[Plain-text document sources]
....
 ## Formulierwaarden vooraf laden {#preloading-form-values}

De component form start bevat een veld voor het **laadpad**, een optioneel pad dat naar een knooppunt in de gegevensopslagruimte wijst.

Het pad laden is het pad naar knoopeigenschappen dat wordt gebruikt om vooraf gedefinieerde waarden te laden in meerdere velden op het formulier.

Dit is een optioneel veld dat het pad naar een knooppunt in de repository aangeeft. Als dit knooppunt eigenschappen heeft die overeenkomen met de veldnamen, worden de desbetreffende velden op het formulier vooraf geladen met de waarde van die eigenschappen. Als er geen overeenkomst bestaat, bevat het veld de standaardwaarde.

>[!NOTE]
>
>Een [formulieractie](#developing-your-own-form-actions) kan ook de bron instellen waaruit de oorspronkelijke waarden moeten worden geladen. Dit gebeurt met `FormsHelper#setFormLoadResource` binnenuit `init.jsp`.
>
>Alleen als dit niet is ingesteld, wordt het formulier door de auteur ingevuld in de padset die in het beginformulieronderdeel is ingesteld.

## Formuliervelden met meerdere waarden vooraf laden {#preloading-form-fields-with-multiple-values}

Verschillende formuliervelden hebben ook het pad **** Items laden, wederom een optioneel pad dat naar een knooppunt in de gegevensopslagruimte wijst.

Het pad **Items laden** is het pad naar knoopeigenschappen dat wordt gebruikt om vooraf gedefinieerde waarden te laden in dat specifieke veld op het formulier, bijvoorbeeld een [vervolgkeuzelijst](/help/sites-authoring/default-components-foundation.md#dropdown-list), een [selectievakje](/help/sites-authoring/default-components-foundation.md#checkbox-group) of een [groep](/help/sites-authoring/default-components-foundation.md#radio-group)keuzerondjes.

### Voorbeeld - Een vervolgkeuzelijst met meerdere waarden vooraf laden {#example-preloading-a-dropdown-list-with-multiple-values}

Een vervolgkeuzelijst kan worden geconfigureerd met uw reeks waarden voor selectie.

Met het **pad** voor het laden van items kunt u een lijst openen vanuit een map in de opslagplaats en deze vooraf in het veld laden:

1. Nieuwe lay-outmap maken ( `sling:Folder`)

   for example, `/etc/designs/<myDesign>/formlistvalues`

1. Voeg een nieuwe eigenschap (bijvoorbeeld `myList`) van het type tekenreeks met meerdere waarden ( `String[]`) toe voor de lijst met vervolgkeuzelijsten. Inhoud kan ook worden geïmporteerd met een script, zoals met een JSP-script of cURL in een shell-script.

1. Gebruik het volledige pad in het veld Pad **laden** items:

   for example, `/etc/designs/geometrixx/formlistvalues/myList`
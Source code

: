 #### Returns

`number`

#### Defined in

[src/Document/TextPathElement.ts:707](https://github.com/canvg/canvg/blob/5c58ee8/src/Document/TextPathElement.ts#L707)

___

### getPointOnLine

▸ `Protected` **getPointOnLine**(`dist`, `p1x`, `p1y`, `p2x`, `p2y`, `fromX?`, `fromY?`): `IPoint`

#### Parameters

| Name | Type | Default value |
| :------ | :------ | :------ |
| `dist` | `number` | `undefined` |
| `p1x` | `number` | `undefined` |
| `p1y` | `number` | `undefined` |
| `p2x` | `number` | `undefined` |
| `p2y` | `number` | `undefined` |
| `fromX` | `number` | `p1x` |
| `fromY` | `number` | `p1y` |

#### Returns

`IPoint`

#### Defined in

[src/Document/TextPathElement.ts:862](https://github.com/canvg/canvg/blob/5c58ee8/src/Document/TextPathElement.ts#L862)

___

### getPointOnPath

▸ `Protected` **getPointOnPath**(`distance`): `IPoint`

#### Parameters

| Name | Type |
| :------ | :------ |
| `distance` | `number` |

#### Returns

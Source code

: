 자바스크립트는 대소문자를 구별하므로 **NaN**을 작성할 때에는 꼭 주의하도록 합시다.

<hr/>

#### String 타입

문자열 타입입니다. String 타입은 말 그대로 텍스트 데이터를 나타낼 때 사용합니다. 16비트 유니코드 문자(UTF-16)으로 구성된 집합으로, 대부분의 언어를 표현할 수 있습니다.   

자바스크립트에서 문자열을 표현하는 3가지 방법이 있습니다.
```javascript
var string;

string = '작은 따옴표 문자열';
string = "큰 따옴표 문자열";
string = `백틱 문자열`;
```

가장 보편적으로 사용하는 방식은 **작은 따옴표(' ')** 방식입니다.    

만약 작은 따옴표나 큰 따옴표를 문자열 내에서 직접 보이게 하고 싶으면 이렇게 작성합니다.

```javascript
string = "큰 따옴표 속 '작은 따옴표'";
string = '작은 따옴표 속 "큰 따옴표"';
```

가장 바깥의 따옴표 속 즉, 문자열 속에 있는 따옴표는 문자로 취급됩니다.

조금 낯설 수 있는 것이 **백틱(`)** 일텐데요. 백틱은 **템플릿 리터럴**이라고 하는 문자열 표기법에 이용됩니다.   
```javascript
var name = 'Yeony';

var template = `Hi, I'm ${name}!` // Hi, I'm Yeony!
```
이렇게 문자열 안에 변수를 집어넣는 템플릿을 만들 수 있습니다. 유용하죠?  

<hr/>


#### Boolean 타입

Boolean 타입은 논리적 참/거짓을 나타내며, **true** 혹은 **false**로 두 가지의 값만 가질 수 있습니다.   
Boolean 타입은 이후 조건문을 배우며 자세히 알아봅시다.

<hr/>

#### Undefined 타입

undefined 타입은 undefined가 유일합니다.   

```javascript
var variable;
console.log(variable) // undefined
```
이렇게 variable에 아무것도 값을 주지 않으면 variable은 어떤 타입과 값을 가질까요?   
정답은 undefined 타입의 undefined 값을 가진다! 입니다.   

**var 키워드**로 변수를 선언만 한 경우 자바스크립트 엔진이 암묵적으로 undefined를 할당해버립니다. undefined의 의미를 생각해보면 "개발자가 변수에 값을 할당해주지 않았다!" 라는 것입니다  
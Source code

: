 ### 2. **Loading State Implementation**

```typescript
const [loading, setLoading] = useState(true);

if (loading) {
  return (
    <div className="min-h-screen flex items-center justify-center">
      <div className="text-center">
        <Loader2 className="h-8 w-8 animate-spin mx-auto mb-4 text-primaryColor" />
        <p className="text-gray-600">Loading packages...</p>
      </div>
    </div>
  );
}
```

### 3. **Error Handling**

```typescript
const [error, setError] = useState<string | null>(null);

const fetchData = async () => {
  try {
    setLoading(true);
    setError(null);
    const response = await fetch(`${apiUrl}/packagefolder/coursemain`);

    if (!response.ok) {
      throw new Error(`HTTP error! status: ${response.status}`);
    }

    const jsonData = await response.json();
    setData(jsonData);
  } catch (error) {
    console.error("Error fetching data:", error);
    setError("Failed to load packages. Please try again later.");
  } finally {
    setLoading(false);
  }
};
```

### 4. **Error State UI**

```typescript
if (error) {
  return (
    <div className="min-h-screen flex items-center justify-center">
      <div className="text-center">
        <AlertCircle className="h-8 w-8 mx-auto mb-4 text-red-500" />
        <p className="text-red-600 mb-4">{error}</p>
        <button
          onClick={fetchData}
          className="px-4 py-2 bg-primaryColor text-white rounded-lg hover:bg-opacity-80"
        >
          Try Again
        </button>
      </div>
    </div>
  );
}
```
....
- [The problem]: Read the records above. Show each line that has the string "multiple".

- [Finished task]:
## Formuliervelden met meerdere waarden vooraf laden {#preloading-form-fields-with-multiple-values}
### Voorbeeld - Een vervolgkeuzelijst met meerdere waarden vooraf laden {#example-preloading-a-dropdown-list-with-multiple-values}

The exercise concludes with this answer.